Suppose again that $X$ and $Y$ are populations of numbers with means $\mu_{X}$ and $\mu_{Y},$ respectively. The populations are paired if for each member $x$ in $X,$ there is a corresponding member $y$ in $Y,$ and vice versa.

To execute a test on the two means, one needs samples from $X$ and $Y .$ If $X$ and $Y$ are paired, the samples will be naturally paired. If the difference $\mu_{X}-\mu_{Y}$ makes sense, then a Paired-Samples T-Test may be appropriate in testing the competing hypotheses.⁴⁷⁴⁷Populations can be paired, but taking a difference might be nonsensical. For example, if $X$ is the collection of all heights (in inches) of living Americans, and $Y$ is the population of all weights (in pounds)of living Americans, then these populations are paired, but computing $\mu_{X}-\mu_{Y}$ does not make sense.

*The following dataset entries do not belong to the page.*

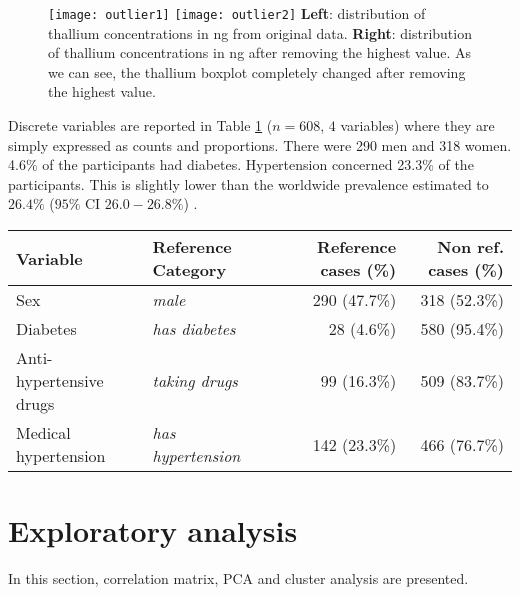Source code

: \begin{figure}
\captionsetup{singlelinecheck = false, format= hang, justification=raggedright, font=small, labelsep=space}
\texttt{[image: outlier1]} \hfill
\texttt{[image: outlier2]} 
\label{fig:Tl_eo}
{\footnotesize \textbf{Left}: distribution of thallium concentrations in ng from original data. \textbf{Right}: distribution of thallium concentrations in ng after removing the highest value. As we can see, the thallium boxplot completely changed after removing the highest value.}
\end{figure}

Discrete variables are reported in Table \ref{table:des_cat} ($n=608$, $4$ variables) where they are simply expressed as counts and proportions. There were 290 men and 318 women. 4.6\% of the participants had diabetes. Hypertension concerned 23.3\% of the participants. This is slightly lower than the worldwide prevalence estimated to $26.4\%$ ($95\% \text{ CI } 26.0-26.8\%$) \cite{kearney_global_2005}.

\begin{table}
\centering
{}
\begin{adjustbox}{max width = 14cm}
\begin{tabular}{llrr}
\toprule
Variable & Reference Category & Reference cases (\%) & Non ref. cases (\%) \\
\midrule
Sex	& \emph{male} &  290 (47.7\%) &  318 (52.3\%) \\
Diabetes & \emph{has diabetes} & 28 \hspace{1pt} (4.6\%) & 580 (95.4\%) \\
Anti-hypertensive drugs & \emph{taking drugs} & 99 (16.3\%) & 509 (83.7\%) \\
Medical hypertension & \emph{has hypertension} & 142 (23.3\%) & 466 (76.7\%) \\
\bottomrule
\end{tabular}
\end{adjustbox}
\label{table:des_cat}
\end{table}

\section{Exploratory analysis}

In this section, correlation matrix, PCA and cluster analysis are presented.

It is important to be able to identify paired data, as treating paired data as unpaired weakens the analysis (knowledge of the samples would be discarded).

Example 12.2.1.

A researcher wished to test whether filling a football with air or helium would change the average distance of a punt. One set of footballs were filled with air and the other were filled with helium. Each football was punted by the researcher, and the distance recorded in yards. Are the samples paired or unpaired?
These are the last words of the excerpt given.